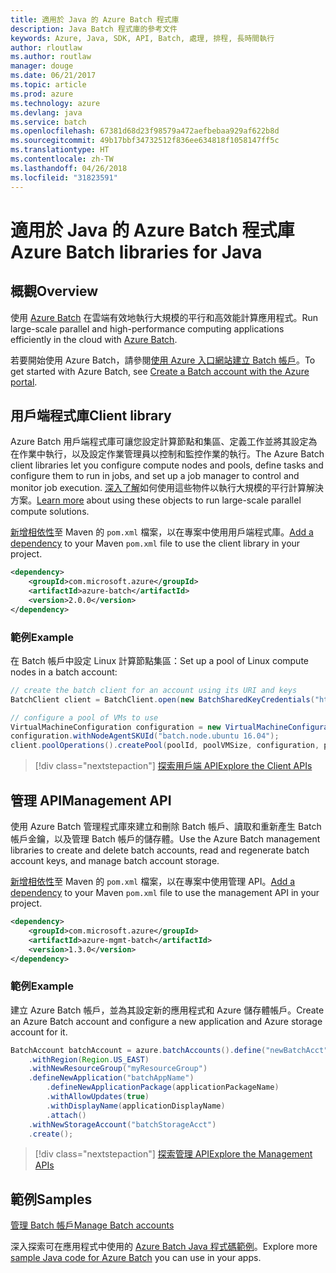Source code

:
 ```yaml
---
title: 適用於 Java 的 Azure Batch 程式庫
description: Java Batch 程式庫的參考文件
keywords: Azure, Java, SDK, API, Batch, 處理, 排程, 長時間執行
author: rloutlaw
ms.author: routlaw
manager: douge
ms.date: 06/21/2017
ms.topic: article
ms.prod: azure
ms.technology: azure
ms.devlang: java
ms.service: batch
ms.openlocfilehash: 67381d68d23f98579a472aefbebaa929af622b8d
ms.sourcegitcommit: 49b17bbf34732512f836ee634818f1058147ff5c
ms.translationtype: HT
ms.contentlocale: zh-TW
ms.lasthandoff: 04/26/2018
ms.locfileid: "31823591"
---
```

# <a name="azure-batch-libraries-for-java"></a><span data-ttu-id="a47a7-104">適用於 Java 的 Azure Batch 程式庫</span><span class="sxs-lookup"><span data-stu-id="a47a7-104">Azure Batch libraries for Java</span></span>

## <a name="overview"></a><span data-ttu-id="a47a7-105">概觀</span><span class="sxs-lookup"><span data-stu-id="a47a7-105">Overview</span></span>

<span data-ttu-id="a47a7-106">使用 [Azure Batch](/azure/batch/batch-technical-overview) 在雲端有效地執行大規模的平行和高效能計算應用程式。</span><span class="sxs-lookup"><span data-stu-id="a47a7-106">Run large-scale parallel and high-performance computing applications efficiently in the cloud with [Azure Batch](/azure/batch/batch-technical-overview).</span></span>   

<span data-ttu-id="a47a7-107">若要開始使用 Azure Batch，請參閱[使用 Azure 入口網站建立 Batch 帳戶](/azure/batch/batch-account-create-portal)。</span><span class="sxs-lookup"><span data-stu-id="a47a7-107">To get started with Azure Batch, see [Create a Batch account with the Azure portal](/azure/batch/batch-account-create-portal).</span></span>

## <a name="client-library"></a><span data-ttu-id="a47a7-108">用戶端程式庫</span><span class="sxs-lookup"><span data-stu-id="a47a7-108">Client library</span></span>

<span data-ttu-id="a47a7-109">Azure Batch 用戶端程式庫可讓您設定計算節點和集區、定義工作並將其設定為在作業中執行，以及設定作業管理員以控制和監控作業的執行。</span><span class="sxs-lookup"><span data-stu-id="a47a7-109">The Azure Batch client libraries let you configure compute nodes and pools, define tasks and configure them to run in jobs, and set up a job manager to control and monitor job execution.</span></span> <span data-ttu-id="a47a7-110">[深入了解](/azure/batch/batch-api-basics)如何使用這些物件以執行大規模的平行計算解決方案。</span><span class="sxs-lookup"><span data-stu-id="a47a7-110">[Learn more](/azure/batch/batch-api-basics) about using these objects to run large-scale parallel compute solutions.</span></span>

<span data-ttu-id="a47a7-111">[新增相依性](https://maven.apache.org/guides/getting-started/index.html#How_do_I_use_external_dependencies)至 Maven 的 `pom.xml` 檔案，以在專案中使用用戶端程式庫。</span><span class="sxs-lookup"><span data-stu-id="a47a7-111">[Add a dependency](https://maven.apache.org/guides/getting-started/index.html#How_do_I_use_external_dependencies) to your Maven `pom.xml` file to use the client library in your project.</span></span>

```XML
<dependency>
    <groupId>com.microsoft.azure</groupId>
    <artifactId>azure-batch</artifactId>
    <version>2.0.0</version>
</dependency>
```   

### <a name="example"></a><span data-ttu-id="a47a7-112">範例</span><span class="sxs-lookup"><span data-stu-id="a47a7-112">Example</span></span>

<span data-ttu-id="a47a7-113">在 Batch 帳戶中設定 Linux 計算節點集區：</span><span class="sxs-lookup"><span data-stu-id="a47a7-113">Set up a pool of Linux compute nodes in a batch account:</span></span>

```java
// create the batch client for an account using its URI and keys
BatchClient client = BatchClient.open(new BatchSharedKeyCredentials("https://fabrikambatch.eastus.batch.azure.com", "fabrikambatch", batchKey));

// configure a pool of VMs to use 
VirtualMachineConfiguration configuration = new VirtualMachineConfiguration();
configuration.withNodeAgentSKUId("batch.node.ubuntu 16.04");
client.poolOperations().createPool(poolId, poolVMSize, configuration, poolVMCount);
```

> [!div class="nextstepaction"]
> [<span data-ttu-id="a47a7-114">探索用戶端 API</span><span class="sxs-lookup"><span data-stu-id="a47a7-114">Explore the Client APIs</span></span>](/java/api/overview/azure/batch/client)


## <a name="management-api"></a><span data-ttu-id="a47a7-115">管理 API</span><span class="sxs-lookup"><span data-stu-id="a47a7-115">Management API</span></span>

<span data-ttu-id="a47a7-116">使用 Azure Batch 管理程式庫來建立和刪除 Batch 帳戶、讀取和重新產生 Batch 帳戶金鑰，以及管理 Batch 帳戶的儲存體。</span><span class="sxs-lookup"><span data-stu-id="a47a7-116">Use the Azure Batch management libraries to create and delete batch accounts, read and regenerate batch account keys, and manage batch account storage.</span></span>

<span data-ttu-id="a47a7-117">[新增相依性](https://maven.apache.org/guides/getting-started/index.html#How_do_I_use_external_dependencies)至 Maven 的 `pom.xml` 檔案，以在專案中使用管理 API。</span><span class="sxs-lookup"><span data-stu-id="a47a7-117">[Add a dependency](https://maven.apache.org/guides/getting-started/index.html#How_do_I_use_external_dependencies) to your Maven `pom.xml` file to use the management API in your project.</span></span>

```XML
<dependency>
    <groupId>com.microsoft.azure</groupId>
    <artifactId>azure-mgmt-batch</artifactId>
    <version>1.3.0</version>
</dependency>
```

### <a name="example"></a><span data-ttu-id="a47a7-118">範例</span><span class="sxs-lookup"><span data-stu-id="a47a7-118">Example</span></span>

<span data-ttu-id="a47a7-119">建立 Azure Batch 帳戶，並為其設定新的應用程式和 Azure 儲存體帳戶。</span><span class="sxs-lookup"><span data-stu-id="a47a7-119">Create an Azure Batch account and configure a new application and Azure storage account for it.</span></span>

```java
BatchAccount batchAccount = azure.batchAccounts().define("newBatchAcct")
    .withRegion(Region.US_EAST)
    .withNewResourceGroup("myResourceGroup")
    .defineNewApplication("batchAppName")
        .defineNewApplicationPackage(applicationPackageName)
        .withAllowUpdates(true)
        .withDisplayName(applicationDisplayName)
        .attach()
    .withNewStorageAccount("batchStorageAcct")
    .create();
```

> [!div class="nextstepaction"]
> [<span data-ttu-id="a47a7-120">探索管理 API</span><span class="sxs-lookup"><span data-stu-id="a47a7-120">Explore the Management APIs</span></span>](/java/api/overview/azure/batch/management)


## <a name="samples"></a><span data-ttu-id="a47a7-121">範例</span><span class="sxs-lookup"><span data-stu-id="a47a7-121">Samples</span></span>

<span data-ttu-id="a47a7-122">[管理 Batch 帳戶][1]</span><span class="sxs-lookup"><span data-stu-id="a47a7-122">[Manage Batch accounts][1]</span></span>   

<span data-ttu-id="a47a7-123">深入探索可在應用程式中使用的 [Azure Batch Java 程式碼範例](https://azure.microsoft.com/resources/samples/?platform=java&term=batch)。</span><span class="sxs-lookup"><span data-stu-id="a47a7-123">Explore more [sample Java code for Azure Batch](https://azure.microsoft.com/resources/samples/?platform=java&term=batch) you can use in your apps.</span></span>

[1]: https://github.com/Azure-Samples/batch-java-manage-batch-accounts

### Task item
Each record above must be set down again unchanged, with its pictures left out.

### Solution to the problem
Source code

:
 ```yaml
---
title: 適用於 Java 的 Azure Batch 程式庫
description: Java Batch 程式庫的參考文件
keywords: Azure, Java, SDK, API, Batch, 處理, 排程, 長時間執行
author: rloutlaw
ms.author: routlaw
manager: douge
ms.date: 06/21/2017
ms.topic: article
ms.prod: azure
ms.technology: azure
ms.devlang: java
ms.service: batch
ms.openlocfilehash: 67381d68d23f98579a472aefbebaa929af622b8d
ms.sourcegitcommit: 49b17bbf34732512f836ee634818f1058147ff5c
ms.translationtype: HT
ms.contentlocale: zh-TW
ms.lasthandoff: 04/26/2018
ms.locfileid: "31823591"
---
```

# <a name="azure-batch-libraries-for-java"></a><span data-ttu-id="a47a7-104">適用於 Java 的 Azure Batch 程式庫</span><span class="sxs-lookup"><span data-stu-id="a47a7-104">Azure Batch libraries for Java</span></span>

## <a name="overview"></a><span data-ttu-id="a47a7-105">概觀</span><span class="sxs-lookup"><span data-stu-id="a47a7-105">Overview</span></span>

<span data-ttu-id="a47a7-106">使用 [Azure Batch](/azure/batch/batch-technical-overview) 在雲端有效地執行大規模的平行和高效能計算應用程式。</span><span class="sxs-lookup"><span data-stu-id="a47a7-106">Run large-scale parallel and high-performance computing applications efficiently in the cloud with [Azure Batch](/azure/batch/batch-technical-overview).</span></span>   

<span data-ttu-id="a47a7-107">若要開始使用 Azure Batch，請參閱[使用 Azure 入口網站建立 Batch 帳戶](/azure/batch/batch-account-create-portal)。</span><span class="sxs-lookup"><span data-stu-id="a47a7-107">To get started with Azure Batch, see [Create a Batch account with the Azure portal](/azure/batch/batch-account-create-portal).</span></span>

## <a name="client-library"></a><span data-ttu-id="a47a7-108">用戶端程式庫</span><span class="sxs-lookup"><span data-stu-id="a47a7-108">Client library</span></span>

<span data-ttu-id="a47a7-109">Azure Batch 用戶端程式庫可讓您設定計算節點和集區、定義工作並將其設定為在作業中執行，以及設定作業管理員以控制和監控作業的執行。</span><span class="sxs-lookup"><span data-stu-id="a47a7-109">The Azure Batch client libraries let you configure compute nodes and pools, define tasks and configure them to run in jobs, and set up a job manager to control and monitor job execution.</span></span> <span data-ttu-id="a47a7-110">[深入了解](/azure/batch/batch-api-basics)如何使用這些物件以執行大規模的平行計算解決方案。</span><span class="sxs-lookup"><span data-stu-id="a47a7-110">[Learn more](/azure/batch/batch-api-basics) about using these objects to run large-scale parallel compute solutions.</span></span>

<span data-ttu-id="a47a7-111">[新增相依性](https://maven.apache.org/guides/getting-started/index.html#How_do_I_use_external_dependencies)至 Maven 的 `pom.xml` 檔案，以在專案中使用用戶端程式庫。</span><span class="sxs-lookup"><span data-stu-id="a47a7-111">[Add a dependency](https://maven.apache.org/guides/getting-started/index.html#How_do_I_use_external_dependencies) to your Maven `pom.xml` file to use the client library in your project.</span></span>

```XML
<dependency>
    <groupId>com.microsoft.azure</groupId>
    <artifactId>azure-batch</artifactId>
    <version>2.0.0</version>
</dependency>
```   

### <a name="example"></a><span data-ttu-id="a47a7-112">範例</span><span class="sxs-lookup"><span data-stu-id="a47a7-112">Example</span></span>

<span data-ttu-id="a47a7-113">在 Batch 帳戶中設定 Linux 計算節點集區：</span><span class="sxs-lookup"><span data-stu-id="a47a7-113">Set up a pool of Linux compute nodes in a batch account:</span></span>

```java
// create the batch client for an account using its URI and keys
BatchClient client = BatchClient.open(new BatchSharedKeyCredentials("https://fabrikambatch.eastus.batch.azure.com", "fabrikambatch", batchKey));

// configure a pool of VMs to use 
VirtualMachineConfiguration configuration = new VirtualMachineConfiguration();
configuration.withNodeAgentSKUId("batch.node.ubuntu 16.04");
client.poolOperations().createPool(poolId, poolVMSize, configuration, poolVMCount);
```

> [!div class="nextstepaction"]
> [<span data-ttu-id="a47a7-114">探索用戶端 API</span><span class="sxs-lookup"><span data-stu-id="a47a7-114">Explore the Client APIs</span></span>](/java/api/overview/azure/batch/client)


## <a name="management-api"></a><span data-ttu-id="a47a7-115">管理 API</span><span class="sxs-lookup"><span data-stu-id="a47a7-115">Management API</span></span>

<span data-ttu-id="a47a7-116">使用 Azure Batch 管理程式庫來建立和刪除 Batch 帳戶、讀取和重新產生 Batch 帳戶金鑰，以及管理 Batch 帳戶的儲存體。</span><span class="sxs-lookup"><span data-stu-id="a47a7-116">Use the Azure Batch management libraries to create and delete batch accounts, read and regenerate batch account keys, and manage batch account storage.</span></span>

<span data-ttu-id="a47a7-117">[新增相依性](https://maven.apache.org/guides/getting-started/index.html#How_do_I_use_external_dependencies)至 Maven 的 `pom.xml` 檔案，以在專案中使用管理 API。</span><span class="sxs-lookup"><span data-stu-id="a47a7-117">[Add a dependency](https://maven.apache.org/guides/getting-started/index.html#How_do_I_use_external_dependencies) to your Maven `pom.xml` file to use the management API in your project.</span></span>

```XML
<dependency>
    <groupId>com.microsoft.azure</groupId>
    <artifactId>azure-mgmt-batch</artifactId>
    <version>1.3.0</version>
</dependency>
```

### <a name="example"></a><span data-ttu-id="a47a7-118">範例</span><span class="sxs-lookup"><span data-stu-id="a47a7-118">Example</span></span>

<span data-ttu-id="a47a7-119">建立 Azure Batch 帳戶，並為其設定新的應用程式和 Azure 儲存體帳戶。</span><span class="sxs-lookup"><span data-stu-id="a47a7-119">Create an Azure Batch account and configure a new application and Azure storage account for it.</span></span>

```java
BatchAccount batchAccount = azure.batchAccounts().define("newBatchAcct")
    .withRegion(Region.US_EAST)
    .withNewResourceGroup("myResourceGroup")
    .defineNewApplication("batchAppName")
        .defineNewApplicationPackage(applicationPackageName)
        .withAllowUpdates(true)
        .withDisplayName(applicationDisplayName)
        .attach()
    .withNewStorageAccount("batchStorageAcct")
    .create();
```

> [!div class="nextstepaction"]
> [<span data-ttu-id="a47a7-120">探索管理 API</span><span class="sxs-lookup"><span data-stu-id="a47a7-120">Explore the Management APIs</span></span>](/java/api/overview/azure/batch/management)


## <a name="samples"></a><span data-ttu-id="a47a7-121">範例</span><span class="sxs-lookup"><span data-stu-id="a47a7-121">Samples</span></span>

<span data-ttu-id="a47a7-122">[管理 Batch 帳戶][1]</span><span class="sxs-lookup"><span data-stu-id="a47a7-122">[Manage Batch accounts][1]</span></span>   

<span data-ttu-id="a47a7-123">深入探索可在應用程式中使用的 [Azure Batch Java 程式碼範例](https://azure.microsoft.com/resources/samples/?platform=java&term=batch)。</span><span class="sxs-lookup"><span data-stu-id="a47a7-123">Explore more [sample Java code for Azure Batch](https://azure.microsoft.com/resources/samples/?platform=java&term=batch) you can use in your apps.</span></span>

[1]: https://github.com/Azure-Samples/batch-java-manage-batch-accounts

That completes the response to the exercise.